David Fincher soube muito bem pontuar Mank, seja nas inclusões de tramas ou de personagens históricos. Aliado a celebrados filmes recentes, como La La Land - Cantando Estações e Era uma Vez em Hollywood, curiosamente, ele, ao se situar na antiguidade da cidade das estrelas, conseguiu inclusive fazer uma defesa de quem soube, sem hesitar, acreditar no futuro da indústria, mesmo em tempos de depressão. Assim, o foco a Herman J. Mankiewicz, alternando entre o talento e a vida social conturbada, nos mostra que há sim quem podemos admirar na era clássica do cinema, apesar dos períodos de Macarthismo, caça aos comunistas, e interesses e temperamentos impuros... Vale ressaltar que Mank denuncia inclusive fatos estranhos na conduta de Irving Thalberg - cineasta que morreu prematuramente, causando choque na indústria e que tem seu nome endeusado até hoje. Tal situação me fez lembrar Meryl Streep, que, sem pestanejar, diz que considera Walt Disney (talvez o maior nome da história do cinema) como um sujeito racista, misógino e antissemita. Em meio a tantos julgamentos até surpreendentes, o que pode nos aliviar um pouco são as palavras do roteirista Dalton Trumbo, que sempre pregou que em escândalos de outrora, não haviam culpados, nem inocentes. Todos eram vítimas!

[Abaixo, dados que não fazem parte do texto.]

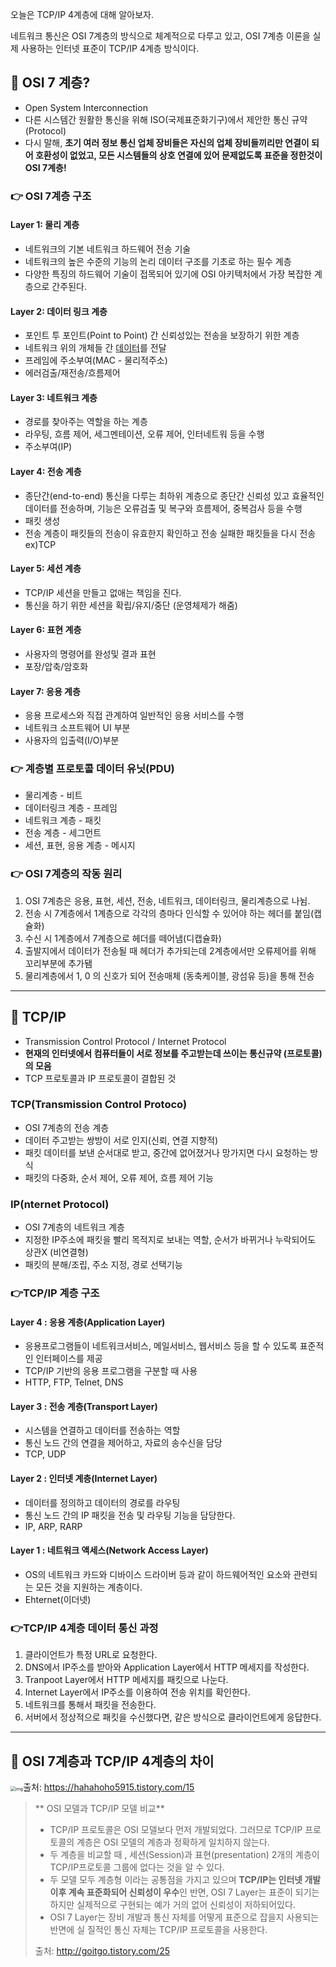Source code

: 오늘은 TCP/IP 4계층에 대해 알아보자.

네트워크 통신은 OSI 7계층의 방식으로 체계적으로 다루고 있고, OSI 7계층 이론을 실제 사용하는 인터넷 표준이 TCP/IP 4계층 방식이다.



##  📌 OSI 7 계층?

- Open System Interconnection
- 다른 시스템간 원활한 통신을 위해 ISO(국제표준화기구)에서 제안한 통신 규약(Protocol)
- 다시 말해, **초기 여러 정보 통신 업체 장비들은 자신의 업체 장비들끼리만 연결이 되어 호환성이 없었고, 모든 시스템들의 상호 연결에 있어 문제없도록 표준을 정한것이 OSI 7계층!**



### 👉 OSI 7계층 구조

#### Layer 1: 물리 계층

- 네트워크의 기본 네트워크 하드웨어 전송 기술
- 네트워크의 높은 수준의 기능의 논리 데이터 구조를 기초로 하는 필수 계층
- 다양한 특징의 하드웨어 기술이 접목되어 있기에 OSI 아키텍처에서 가장 복잡한 계층으로 간주된다.



#### Layer 2: 데이터 링크 계층

- 포인트 투 포인트(Point to Point) 간 신뢰성있는 전송을 보장하기 위한 계층
- 네트워크 위의 개체들 간 [데이터](https://ko.wikipedia.org/wiki/데이터)를 전달
- 프레임에 주소부여(MAC - 물리적주소)
- 에러검출/재전송/흐름제어



#### Layer 3: 네트워크 계층

- 경로를 찾아주는 역할을 하는 계층
- 라우팅, 흐름 제어, 세그멘테이션, 오류 제어, 인터네트워 등을 수행
- 주소부여(IP)



#### Layer 4: 전송 계층

- 종단간(end-to-end) 통신을 다루는 최하위 계층으로 종단간 신뢰성 있고 효율적인 데이터를 전송하며, 기능은 오류검출 및 복구와 흐름제어, 중복검사 등을 수행
- 패킷 생성
- 전송 계층이 패킷들의 전송이 유효한지 확인하고 전송 실패한 패킷들을 다시 전송 ex)TCP



#### Layer 5: 세션 계층

- TCP/IP 세션을 만들고 없애는 책임을 진다.
- 통신을 하기 위한 세션을 확립/유지/중단 (운영체제가 해줌)



#### Layer 6: 표현 계층

- 사용자의 명령어를 완성및 결과 표현
- 포장/압축/암호화



#### Layer 7: 응용 계층

- 응용 프로세스와 직접 관계하여 일반적인 응용 서비스를 수행
- 네트워크 소프트웨어 UI 부분
- 사용자의 입출력(I/O)부분



### 👉 계층별 프로토콜 데이터 유닛(PDU)

- 물리계층 - 비트
- 데이터링크 계층 - 프레임
- 네트워크 계층 - 패킷 
- 전송 계층 - 세그먼트
- 세션, 표현, 응용 계층 - 메시지



###  👉 OSI 7계층의 작동 원리

1. OSI 7계층은 응용, 표현, 세션, 전송, 네트워크, 데이터링크, 물리계층으로 나뉨.
2. 전송 시 7계층에서 1계층으로 각각의 층마다 인식할 수 있어야 하는 헤더를 붙임(캡슐화)
3. 수신 시 1계층에서 7계층으로 헤더를 떼어냄(디캡슐화)
4. 출발지에서 데이터가 전송될 때 헤더가 추가되는데 2계층에서만 오류제어를 위해 꼬리부분에 추가됌
5. 물리계층에서 1, 0 의 신호가 되어 전송매체 (동축케이블, 광섬유 등)을 통해 전송



------

## 📌 TCP/IP

- Transmission Control Protocol / Internet Protocol
- **현재의 인터넷에서 컴퓨터들이 서로 정보를 주고받는데 쓰이는 통신규약 (프로토콜)의 모음**
- TCP 프로토콜과 IP 프로토콜이 결합된 것



### TCP(Transmission Control Protoco)

- OSI 7계층의 전송 계층
- 데이터 주고받는 쌍방이 서로 인지(신뢰, 연결 지향적)
- 패킷 데이터를 보낸 순서대로 받고, 중간에 없어졌거나 망가지면 다시 요청하는 방식
- 패킷의 다중화, 순서 제어, 오류 제어, 흐름 제어 기능



### IP(nternet Protocol)

- OSI 7계층의 네트워크 계층
- 지정한 IP주소에 패킷을 빨리 목적지로 보내는 역할, 순서가 바뀌거나 누락되어도 상관X (비연결형)
- 패킷의 분해/조립, 주소 지정, 경로 선택기능





### 👉TCP/IP 계층 구조

#### Layer 4 : 응용 계층(Application Layer)

- 응용프로그램들이 네트워크서비스, 메일서비스, 웹서비스 등을 할 수 있도록 표준적인 인터페이스를 제공
- TCP/IP 기반의 응용 프로그램을 구분할 때 사용
- HTTP, FTP, Telnet, DNS



#### Layer 3 : 전송 계층(Transport Layer)

- 시스템을 연결하고 데이터를 전송하는 역할
- 통신 노드 간의 연결을 제어하고, 자료의 송수신을 담당
- TCP, UDP



#### Layer 2 : 인터넷 계층(Internet Layer)

- 데이터를 정의하고 데이터의 경로를 라우팅
- 통신 노드 간의 IP 패킷을 전송 및 라우팅 기능을 담당한다.
- IP, ARP, RARP



#### Layer 1 : 네트워크 액세스(Network Access Layer)

- OS의 네트워크 카드와 디바이스 드라이버 등과 같이 하드웨어적인 요소와 관련되 는 모든 것을 지원하는 계층이다.
- Ehternet(이더넷)





###  👉TCP/IP 4계층 데이터 통신 과정

1. 클라이언트가 특정 URL로 요청한다.
2. DNS에서 IP주소를 받아와 Application Layer에서 HTTP 메세지를 작성한다.
3. Tranpoot Layer에서 HTTP 메세지를 패킷으로 나눈다.
4. Internet Layer에서 IP주소를 이용하여 전송 위치를 확인한다.
5. 네트워크를 통해서 패킷을 전송한다.
6. 서버에서 정상적으로 패킷을 수신했다면, 같은 방식으로 클라이언트에게 응답한다.



------



##  📌 OSI 7계층과 TCP/IP 4계층의 차이

<img src="https://blog.kakaocdn.net/dn/cIKOBV/btrYEiATJ53/6JfjQk6bVzDWKk6aXrRTN1/img.png" alt="img" style="zoom: 50%;" />출처: https://hahahoho5915.tistory.com/15

> ** OSI 모델과 TCP/IP 모델 비교**
>
> - TCP/IP 프로토콜은 OSI 모델보다 먼저 개발되었다. 그러므로 TCP/IP 프로토콜의 계층은 OSI 모델의 계층과 정확하게 일치하지 않는다.
> - 두 계층을 비교할 때 , 세션(Session)과 표현(presentation) 2개의 계층이 TCP/IP프로토콜 그룹에 없다는 것을 알 수 있다.
> - 두 모델 모두 계층형 이라는 공통점을 가지고 있으며 **TCP/IP는 인터넷 개발 이후 계속 표준화되어 신뢰성이 우수**인 반면, OSI 7 Layer는 표준이 되기는 하지만 실제적으로 구현되는 예가 거의 없어 신뢰성이 저하되어있다.
> - OSI 7 Layer는 장비 개발과 통신 자체를 어떻게 표준으로 잡을지 사용되는 반면에 실 질적인 통신 자체는 TCP/IP 프로토콜을 사용한다.
>
> 출처: http://goitgo.tistory.com/25



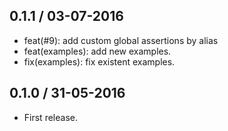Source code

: ## 0.1.1 / 03-07-2016

- feat(#9): add custom global assertions by alias
- feat(examples): add new examples.
- fix(examples): fix existent examples.

## 0.1.0 / 31-05-2016

- First release.
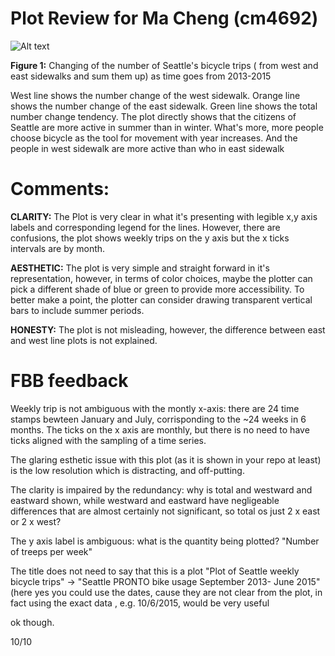 # Plot Review for Ma Cheng (cm4692)

![Alt text](cm4692_plot.jpg)

**Figure 1:** Changing of the number of Seattle's bicycle trips ( from west and east sidewalks and sum them up) as time goes from 2013-2015

West line shows the number change of the west sidewalk.
Orange line shows the number change of the east sidewalk.
Green line shows the total number change tendency.
The plot directly shows that the citizens of Seattle are more active in summer than in winter.
What's more, more people choose bicycle as the tool for movement with year increases.
And the people in west sidewalk are more active than who in east sidewalk

# Comments:
__CLARITY:__ The Plot is very clear in what it's presenting with legible x,y axis labels and corresponding legend for the lines. However, there are confusions, the plot shows weekly trips on the y axis but the x ticks intervals are by month.

__AESTHETIC:__ The plot is very simple and straight forward in it's representation, however, in terms of color choices, maybe the plotter can pick a different shade of blue or green to provide more accessibility. To better make a point, the plotter can consider drawing transparent vertical bars to include summer periods.

__HONESTY:__ The plot is not misleading, however, the difference between east and west line plots is not explained.

# FBB feedback

Weekly trip is not ambiguous with the montly x-axis: there are 24 time stamps bewteen January and July, corrisponding to the ~24 weeks in 6 months. The ticks on the x axis are monthly, but there is no need to have ticks aligned with the sampling of a time series.

The glaring esthetic issue with this plot (as it is shown in your repo at least) is the low resolution which is distracting, and off-putting. 

The clarity is impaired by the redundancy: why is total and westward and eastward shown, while westward and eastward have negligeable differences that are almost certainly not significant, so total os just 2 x east or 2 x west? 

The  y axis label is ambiguous: what is the quantity being plotted? "Number of treeps per week"

The title does not need to say that this is a plot "Plot of Seattle weekly bicycle trips" -> "Seattle PRONTO bike usage September 2013- June 2015" (here yes you could use the dates, cause they are not clear from the plot, in fact using the exact data , e.g. 10/6/2015, would be very useful

ok though. 

10/10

Com um bom elenco, Mank dá destaque a uma interessante química entre Gary Oldman e Amanda Seyfried. No tom certo, ele está explosivo, enquanto ela está sutil. A atuação da jovem atriz, mesmo que não seja extraordinária, pode sim ser considerado o seu melhor momento no cinema, e olha que ela já fez filmes populares, como Meninas Malvadas e Mamma Mia.
Com segurança e precisão, o diretor David Fincher nos apresenta um Mank da maneira como devia ter sido feito. Requintado com seus sons, cores e espaços, o filme nos faz sentir leves em meio a diálogos que nos situam com precisão na década de 1940, sem nenhum exagero. O longa é o revival que todos queriam de Cidadão Kane, sem que a sua proposta seja a de um remake propriamente dito. Verdades devem ser ditas, assim como também devem haver defesas daquilo que sempre julgamos mal. Isto é Hollywood. Esta é a magia do cinema. Rosebud é o trenó!